== Segment start ==

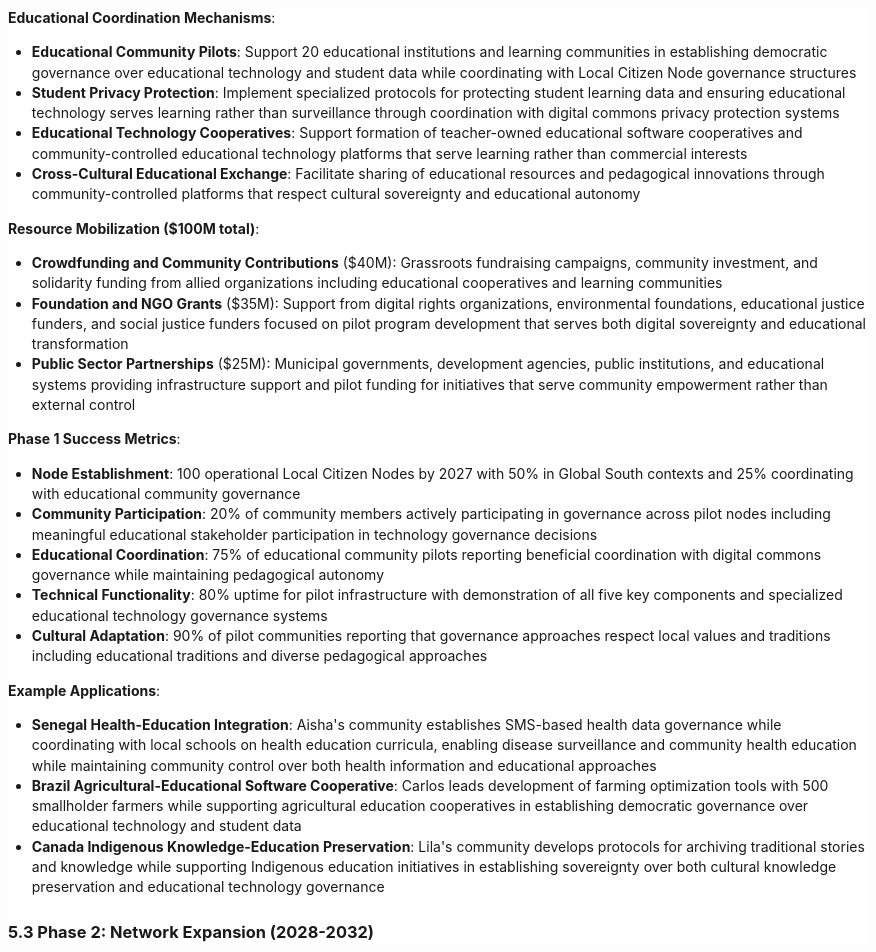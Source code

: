 **Educational Coordination Mechanisms**:
- **Educational Community Pilots**: Support 20 educational institutions and learning communities in establishing democratic governance over educational technology and student data while coordinating with Local Citizen Node governance structures
- **Student Privacy Protection**: Implement specialized protocols for protecting student learning data and ensuring educational technology serves learning rather than surveillance through coordination with digital commons privacy protection systems
- **Educational Technology Cooperatives**: Support formation of teacher-owned educational software cooperatives and community-controlled educational technology platforms that serve learning rather than commercial interests
- **Cross-Cultural Educational Exchange**: Facilitate sharing of educational resources and pedagogical innovations through community-controlled platforms that respect cultural sovereignty and educational autonomy

**Resource Mobilization ($100M total)**:
- **Crowdfunding and Community Contributions** ($40M): Grassroots fundraising campaigns, community investment, and solidarity funding from allied organizations including educational cooperatives and learning communities
- **Foundation and NGO Grants** ($35M): Support from digital rights organizations, environmental foundations, educational justice funders, and social justice funders focused on pilot program development that serves both digital sovereignty and educational transformation
- **Public Sector Partnerships** ($25M): Municipal governments, development agencies, public institutions, and educational systems providing infrastructure support and pilot funding for initiatives that serve community empowerment rather than external control

**Phase 1 Success Metrics**:
- **Node Establishment**: 100 operational Local Citizen Nodes by 2027 with 50% in Global South contexts and 25% coordinating with educational community governance
- **Community Participation**: 20% of community members actively participating in governance across pilot nodes including meaningful educational stakeholder participation in technology governance decisions
- **Educational Coordination**: 75% of educational community pilots reporting beneficial coordination with digital commons governance while maintaining pedagogical autonomy
- **Technical Functionality**: 80% uptime for pilot infrastructure with demonstration of all five key components and specialized educational technology governance systems
- **Cultural Adaptation**: 90% of pilot communities reporting that governance approaches respect local values and traditions including educational traditions and diverse pedagogical approaches

**Example Applications**:
- **Senegal Health-Education Integration**: Aisha's community establishes SMS-based health data governance while coordinating with local schools on health education curricula, enabling disease surveillance and community health education while maintaining community control over both health information and educational approaches
- **Brazil Agricultural-Educational Software Cooperative**: Carlos leads development of farming optimization tools with 500 smallholder farmers while supporting agricultural education cooperatives in establishing democratic governance over educational technology and student data
- **Canada Indigenous Knowledge-Education Preservation**: Lila's community develops protocols for archiving traditional stories and knowledge while supporting Indigenous education initiatives in establishing sovereignty over both cultural knowledge preservation and educational technology governance

### <a id="53-phase-2-network-expansion-2028-2032"></a>5.3 Phase 2: Network Expansion (2028-2032)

== Segment end ==

▶ What the task requires
Which lines in the material contain the word "Phase"? Pull each of them out.

▶ Task result
**Phase 1 Success Metrics**:
### <a id="53-phase-2-network-expansion-2028-2032"></a>5.3 Phase 2: Network Expansion (2028-2032)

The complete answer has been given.